Rakesh Bhandari wrote:

> I was wondering whether anyone has worked through Robert Brenner's "The
> Economics of Global Turbulence" in New Left Review 229/1998.
>
> Andrew has already suggested some important lines of critique on another list.
>
> The NLR editors tout the book as a continuation of Marx's project, but he
> seems to turn Marx on his head at every important point:
>
> Where Marx argued that the rising productivity of labor under capitalism
> would express itself as a falling rate of profit, Brenner argues that the
> FROP theory implicitly depends on an implausible "Malthusian" fear of a
> fall in the productivity of *indirect* labor.
>
> Where Marx argued that fraticidal competition breaks out as a consequence
> of the FROP, Brenner explains the FROP as a consequence of the outbreak of
> fraticidal competition on a global scale.
>
> Where Marx argued that competition could not determine the actual rate of
> profit, Brenner argues that its magnitude is indeed a function of the
> intensity of international competition, ceteris paribus.
>
> Moreover, while Brenner claims to criticize Schumpeter for underestimating
> the destructiveness of unplanned competition, he actually attributes the
> protraction, as well as the mildness, of the down turn since the 70s in
> large part to the insufficient destruction of inefficient capital due to
> the artificial stimulus provided to the economy by Keynesian economics--an
> argument quite in line with Schumpeter and the liquidationism of the
> Austrians generally.
> Michael Perelman had been suggesting such an argument long before Brenner.
>
> In Brenner's account, it's ambivalent whether Keynesianism is consequence
> or cause of a protracted, yet mild, dowturn.
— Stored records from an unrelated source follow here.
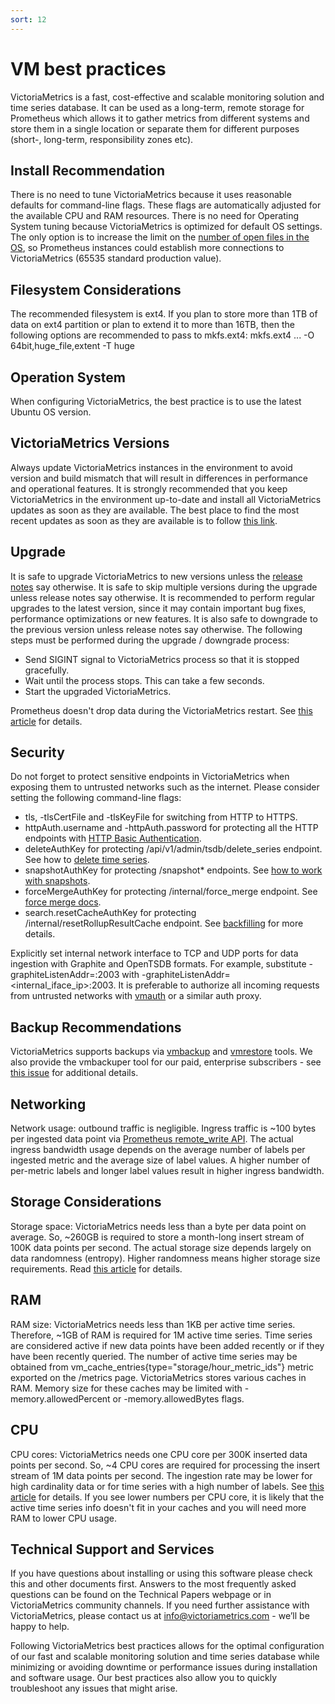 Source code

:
 ```yaml
---
sort: 12
---
```


# VM best practices 

VictoriaMetrics is a fast, cost-effective and scalable monitoring solution and time series database. It can be used as a long-term, remote storage for Prometheus which allows it to gather metrics from different systems and store them in a single location or separate them for different purposes (short-, long-term, responsibility zones etc). 

## Install Recommendation
  There is no need to tune VictoriaMetrics because it uses reasonable defaults for command-line flags.  These flags are automatically adjusted for the available CPU and RAM resources. There is no need for Operating System tuning because VictoriaMetrics is optimized for default OS settings. The only option is to increase the limit on the [number of open files in the OS](https://medium.com/@muhammadtriwibowo/set-permanently-ulimit-n-open-files-in-ubuntu-4d61064429a), so Prometheus instances could establish more connections to VictoriaMetrics (65535 standard production value).
## Filesystem Considerations 

  The recommended filesystem is ext4. If you plan to store more than 1TB of data on ext4 partition or plan to extend it to more than 16TB, then the following options are recommended to pass to mkfs.ext4:
mkfs.ext4 ... -O 64bit,huge_file,extent -T huge

## Operation System 
  When configuring VictoriaMetrics, the best practice is to use the latest Ubuntu OS version. 

## VictoriaMetrics Versions 
  Always update VictoriaMetrics instances in the environment to avoid version and build mismatch that will result in differences in performance and operational features. It is strongly recommended that you keep VictoriaMetrics in the environment up-to-date and install all VictoriaMetrics updates as soon as they are available. The best place to find the most recent updates as soon as they are available is to follow [this link](https://github.com/VictoriaMetrics/VictoriaMetrics/releases).

## Upgrade
  It is safe to upgrade VictoriaMetrics to new versions unless the [release notes](https://github.com/VictoriaMetrics/VictoriaMetrics/releases) say otherwise. It is safe to skip multiple versions during the upgrade unless release notes say otherwise. It is recommended to perform regular upgrades to the latest version, since it may contain important bug fixes, performance optimizations or new features.
It is also safe to downgrade to the previous version unless release notes say otherwise.
The following steps must be performed during the upgrade / downgrade process:

  * Send SIGINT signal to VictoriaMetrics process so that it is stopped gracefully.
  * Wait until the process stops. This can take a few seconds. 
  * Start the upgraded VictoriaMetrics.
		
Prometheus doesn't drop data during the VictoriaMetrics restart. See [this article](https://grafana.com/blog/2019/03/25/whats-new-in-prometheus-2.8-wal-based-remote-write/) for details.
 
## Security
  Do not forget to protect sensitive endpoints in VictoriaMetrics when exposing them to untrusted networks such as the internet. Please consider setting the following command-line flags:
  
  * tls, -tlsCertFile and -tlsKeyFile for switching from HTTP to HTTPS.
  * httpAuth.username and -httpAuth.password for protecting all the HTTP endpoints with [HTTP Basic Authentication](https://en.wikipedia.org/wiki/Basic_access_authentication).
  * deleteAuthKey for protecting /api/v1/admin/tsdb/delete_series endpoint. See how to [delete time series](https://github.com/VictoriaMetrics/VictoriaMetrics/blob/master/README.md#how-to-delete-time-series).
  * snapshotAuthKey for protecting /snapshot* endpoints. See [how to work with snapshots](https://github.com/VictoriaMetrics/VictoriaMetrics/blob/master/README.md#how-to-work-with-snapshots).
  * forceMergeAuthKey for protecting /internal/force_merge endpoint. See [force merge docs](https://github.com/VictoriaMetrics/VictoriaMetrics/blob/master/README.md#forced-merge).
  * search.resetCacheAuthKey for protecting /internal/resetRollupResultCache endpoint. See [backfilling](https://github.com/VictoriaMetrics/VictoriaMetrics/blob/master/README.md#backfilling) for more details.
		
  Explicitly set internal network interface to TCP and UDP ports for data ingestion with Graphite and OpenTSDB formats. For example, substitute -graphiteListenAddr=:2003 with -graphiteListenAddr=<internal_iface_ip>:2003.
It is preferable to authorize all  incoming requests from untrusted networks with [vmauth](https://github.com/VictoriaMetrics/VictoriaMetrics/blob/master/app/vmauth/README.md) or a similar auth proxy.

## Backup Recommendations 
  VictoriaMetrics supports backups via [vmbackup](https://github.com/VictoriaMetrics/VictoriaMetrics/blob/master/app/vmbackup/README.md) and [vmrestore](https://github.com/VictoriaMetrics/VictoriaMetrics/blob/master/app/vmrestore/README.md) tools. We also provide  the vmbackuper tool for our paid, enterprise subscribers - see [this issue](https://github.com/VictoriaMetrics/VictoriaMetrics/issues/466) for additional details. 

## Networking 
  Network usage: outbound traffic is negligible. Ingress traffic is ~100 bytes per ingested data point via [Prometheus remote_write API](https://prometheus.io/docs/prometheus/latest/configuration/configuration/#remote_write). The actual ingress bandwidth usage depends on the average number of labels per ingested metric and the average size of label values. A higher number of per-metric labels and longer label values result in higher ingress bandwidth.

## Storage Considerations 
  Storage space: VictoriaMetrics needs less than a byte per data point on average. So, ~260GB is required to store a month-long insert stream of 100K data points per second. The actual storage size depends largely on data randomness (entropy). Higher randomness means higher storage size requirements. Read [this article](https://medium.com/faun/victoriametrics-achieving-better-compression-for-time-series-data-than-gorilla-317bc1f95932) for details.

## RAM  
  RAM size: VictoriaMetrics needs less than 1KB per active time series. Therefore, ~1GB of RAM is required for 1M active time series. Time series are considered active if new data points have been added recently or if they have been recently queried. The number of active time series may be obtained from vm_cache_entries{type="storage/hour_metric_ids"} metric exported on the /metrics page. VictoriaMetrics stores various caches in RAM. Memory size for these caches may be limited with -memory.allowedPercent or -memory.allowedBytes flags.

## CPU
  CPU cores: VictoriaMetrics needs one CPU core per 300K inserted data points per second. So, ~4 CPU cores are required for processing the insert stream of 1M data points per second. The ingestion rate may be lower for high cardinality data or for time series with a high number of labels. See [this article](https://valyala.medium.com/insert-benchmarks-with-inch-influxdb-vs-victoriametrics-e31a41ae2893) for details. If you see lower numbers per CPU core, it is likely that the active time series info doesn't fit in your caches and you will need more RAM to lower CPU usage.
 
## Technical Support and Services
  If you have questions about installing or using this software please check this and other documents first. Answers to the most frequently asked questions can be found on the Technical Papers webpage or in VictoriaMetrics community channels. If you need further assistance with VictoriaMetrics, please contact us at info@victoriametrics.com - we’ll be happy to help.

Following VictoriaMetrics best practices allows for the optimal configuration of our fast and scalable monitoring solution and time series database while minimizing or avoiding downtime or performance issues during installation and software usage. Our best practices also allow you to quickly troubleshoot any issues that might arise.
It's also quite unclear what
> sort of dynamism Brenner thinks the system would have in the absence of
> Keynesian stimulus. Perhaps the American economy's putative dynamism,
> including the recent hike in posted productivity growth, that has followed
> upon Clinton's fiscal conservatism is a vindication of his seemingly
> anti-Keynesian argument, yet Brenner also seems to suggest that the
> reduction in effective demand from the fiscal conservatism of the US, the
> buyer of last resort, has plunged the world into crisis.